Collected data
┄┄┄┄┄┄

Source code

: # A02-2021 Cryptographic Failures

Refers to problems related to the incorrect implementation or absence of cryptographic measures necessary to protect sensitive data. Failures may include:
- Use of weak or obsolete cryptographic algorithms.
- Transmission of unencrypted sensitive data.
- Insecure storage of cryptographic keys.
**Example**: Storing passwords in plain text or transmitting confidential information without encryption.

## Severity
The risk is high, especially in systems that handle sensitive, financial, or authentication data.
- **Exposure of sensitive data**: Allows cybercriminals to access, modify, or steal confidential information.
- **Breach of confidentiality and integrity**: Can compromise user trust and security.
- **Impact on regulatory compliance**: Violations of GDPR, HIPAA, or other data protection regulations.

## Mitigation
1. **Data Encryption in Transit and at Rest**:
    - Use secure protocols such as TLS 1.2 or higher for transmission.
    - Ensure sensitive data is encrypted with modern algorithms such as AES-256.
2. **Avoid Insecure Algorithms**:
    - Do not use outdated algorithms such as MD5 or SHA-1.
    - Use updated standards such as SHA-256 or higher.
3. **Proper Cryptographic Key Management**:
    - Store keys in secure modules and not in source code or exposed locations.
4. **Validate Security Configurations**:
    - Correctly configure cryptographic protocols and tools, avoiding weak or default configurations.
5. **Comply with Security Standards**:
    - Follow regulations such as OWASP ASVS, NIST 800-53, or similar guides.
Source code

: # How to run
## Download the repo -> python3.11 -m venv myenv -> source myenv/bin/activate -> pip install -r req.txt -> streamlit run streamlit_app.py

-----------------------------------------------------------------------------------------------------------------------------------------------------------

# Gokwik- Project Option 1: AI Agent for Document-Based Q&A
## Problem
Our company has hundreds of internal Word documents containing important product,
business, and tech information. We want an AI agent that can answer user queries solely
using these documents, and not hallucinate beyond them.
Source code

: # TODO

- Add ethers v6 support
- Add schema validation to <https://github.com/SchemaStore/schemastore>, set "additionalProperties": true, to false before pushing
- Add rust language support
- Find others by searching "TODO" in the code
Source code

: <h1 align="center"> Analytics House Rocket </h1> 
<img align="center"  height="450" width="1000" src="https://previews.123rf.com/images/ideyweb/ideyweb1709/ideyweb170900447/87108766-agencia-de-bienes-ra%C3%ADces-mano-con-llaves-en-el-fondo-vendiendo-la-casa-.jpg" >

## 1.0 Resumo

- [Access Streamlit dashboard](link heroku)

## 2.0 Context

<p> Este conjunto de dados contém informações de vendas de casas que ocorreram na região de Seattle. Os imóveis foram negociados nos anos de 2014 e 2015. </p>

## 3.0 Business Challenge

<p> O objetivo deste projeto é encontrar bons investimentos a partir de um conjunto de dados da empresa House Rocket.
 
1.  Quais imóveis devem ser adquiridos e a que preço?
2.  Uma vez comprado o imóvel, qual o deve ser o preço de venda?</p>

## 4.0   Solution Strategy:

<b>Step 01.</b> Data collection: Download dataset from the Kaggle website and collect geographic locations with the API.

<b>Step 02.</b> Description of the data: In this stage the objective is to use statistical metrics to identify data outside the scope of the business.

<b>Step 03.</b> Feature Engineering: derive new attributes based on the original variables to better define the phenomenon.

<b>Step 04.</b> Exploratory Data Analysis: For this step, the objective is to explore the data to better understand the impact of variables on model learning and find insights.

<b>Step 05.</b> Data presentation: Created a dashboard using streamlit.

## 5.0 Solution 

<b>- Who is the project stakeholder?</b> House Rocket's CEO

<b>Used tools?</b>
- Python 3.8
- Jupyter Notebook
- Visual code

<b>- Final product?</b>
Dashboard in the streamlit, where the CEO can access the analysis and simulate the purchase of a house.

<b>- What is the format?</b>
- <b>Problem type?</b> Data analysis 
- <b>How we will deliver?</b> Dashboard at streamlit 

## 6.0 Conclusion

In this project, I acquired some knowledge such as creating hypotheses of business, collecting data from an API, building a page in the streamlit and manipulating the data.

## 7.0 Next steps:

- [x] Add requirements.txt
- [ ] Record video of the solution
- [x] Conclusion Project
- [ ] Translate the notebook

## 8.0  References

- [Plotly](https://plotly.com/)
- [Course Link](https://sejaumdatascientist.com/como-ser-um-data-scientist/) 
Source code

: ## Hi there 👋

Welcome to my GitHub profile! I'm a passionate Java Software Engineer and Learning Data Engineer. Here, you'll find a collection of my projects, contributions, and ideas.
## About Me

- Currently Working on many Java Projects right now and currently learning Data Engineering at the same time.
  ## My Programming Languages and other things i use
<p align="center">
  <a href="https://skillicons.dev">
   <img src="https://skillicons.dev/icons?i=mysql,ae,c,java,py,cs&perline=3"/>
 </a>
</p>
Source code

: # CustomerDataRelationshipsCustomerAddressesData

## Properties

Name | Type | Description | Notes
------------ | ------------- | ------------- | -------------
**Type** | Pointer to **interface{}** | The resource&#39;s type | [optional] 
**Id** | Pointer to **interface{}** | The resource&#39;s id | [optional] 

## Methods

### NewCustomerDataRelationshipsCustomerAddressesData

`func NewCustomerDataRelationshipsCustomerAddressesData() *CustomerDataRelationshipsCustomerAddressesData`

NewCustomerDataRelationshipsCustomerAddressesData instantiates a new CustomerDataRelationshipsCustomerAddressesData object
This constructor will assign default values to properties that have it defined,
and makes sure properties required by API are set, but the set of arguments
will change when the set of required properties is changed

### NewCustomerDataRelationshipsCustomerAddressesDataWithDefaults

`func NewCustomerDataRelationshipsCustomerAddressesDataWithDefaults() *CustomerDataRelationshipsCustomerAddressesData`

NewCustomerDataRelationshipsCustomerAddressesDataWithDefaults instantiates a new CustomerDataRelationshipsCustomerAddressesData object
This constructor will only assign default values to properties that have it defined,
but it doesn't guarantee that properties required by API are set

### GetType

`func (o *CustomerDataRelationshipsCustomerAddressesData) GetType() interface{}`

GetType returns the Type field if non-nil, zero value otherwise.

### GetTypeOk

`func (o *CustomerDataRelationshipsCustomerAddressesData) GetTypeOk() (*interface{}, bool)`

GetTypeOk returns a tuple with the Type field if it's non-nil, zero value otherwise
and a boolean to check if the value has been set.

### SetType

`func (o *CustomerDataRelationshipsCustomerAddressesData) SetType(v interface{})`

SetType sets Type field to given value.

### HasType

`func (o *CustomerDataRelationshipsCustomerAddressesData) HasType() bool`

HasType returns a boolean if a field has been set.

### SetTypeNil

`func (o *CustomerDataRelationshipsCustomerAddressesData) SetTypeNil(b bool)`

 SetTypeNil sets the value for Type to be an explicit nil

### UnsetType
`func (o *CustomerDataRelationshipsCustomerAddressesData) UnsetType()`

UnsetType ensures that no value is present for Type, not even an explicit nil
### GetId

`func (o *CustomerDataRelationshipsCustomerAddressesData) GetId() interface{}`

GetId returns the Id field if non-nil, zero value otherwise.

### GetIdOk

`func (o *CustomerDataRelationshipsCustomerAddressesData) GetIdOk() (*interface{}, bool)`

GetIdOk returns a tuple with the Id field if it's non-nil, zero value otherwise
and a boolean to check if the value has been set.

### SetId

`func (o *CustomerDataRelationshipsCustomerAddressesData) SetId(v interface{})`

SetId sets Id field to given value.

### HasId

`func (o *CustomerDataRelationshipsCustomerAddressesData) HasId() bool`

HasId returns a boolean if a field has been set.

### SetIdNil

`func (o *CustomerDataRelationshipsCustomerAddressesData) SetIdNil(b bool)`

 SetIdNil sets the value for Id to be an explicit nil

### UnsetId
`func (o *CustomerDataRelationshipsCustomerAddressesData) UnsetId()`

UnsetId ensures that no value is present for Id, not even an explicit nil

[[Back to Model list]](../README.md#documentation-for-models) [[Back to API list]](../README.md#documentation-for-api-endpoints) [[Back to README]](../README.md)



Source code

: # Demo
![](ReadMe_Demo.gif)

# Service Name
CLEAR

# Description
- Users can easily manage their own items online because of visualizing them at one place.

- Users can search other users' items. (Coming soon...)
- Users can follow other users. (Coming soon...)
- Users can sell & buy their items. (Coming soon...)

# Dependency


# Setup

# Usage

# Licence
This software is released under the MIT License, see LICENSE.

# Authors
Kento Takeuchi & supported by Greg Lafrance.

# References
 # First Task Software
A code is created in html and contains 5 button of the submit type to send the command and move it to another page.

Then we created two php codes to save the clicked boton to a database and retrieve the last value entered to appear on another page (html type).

┄┄┄┄┄┄

§ Task goal: Return each line of the records above in which the word "optional" occurs.

§ Response:
**Type** | Pointer to **interface{}** | The resource&#39;s type | [optional] 
**Id** | Pointer to **interface{}** | The resource&#39;s id | [optional] 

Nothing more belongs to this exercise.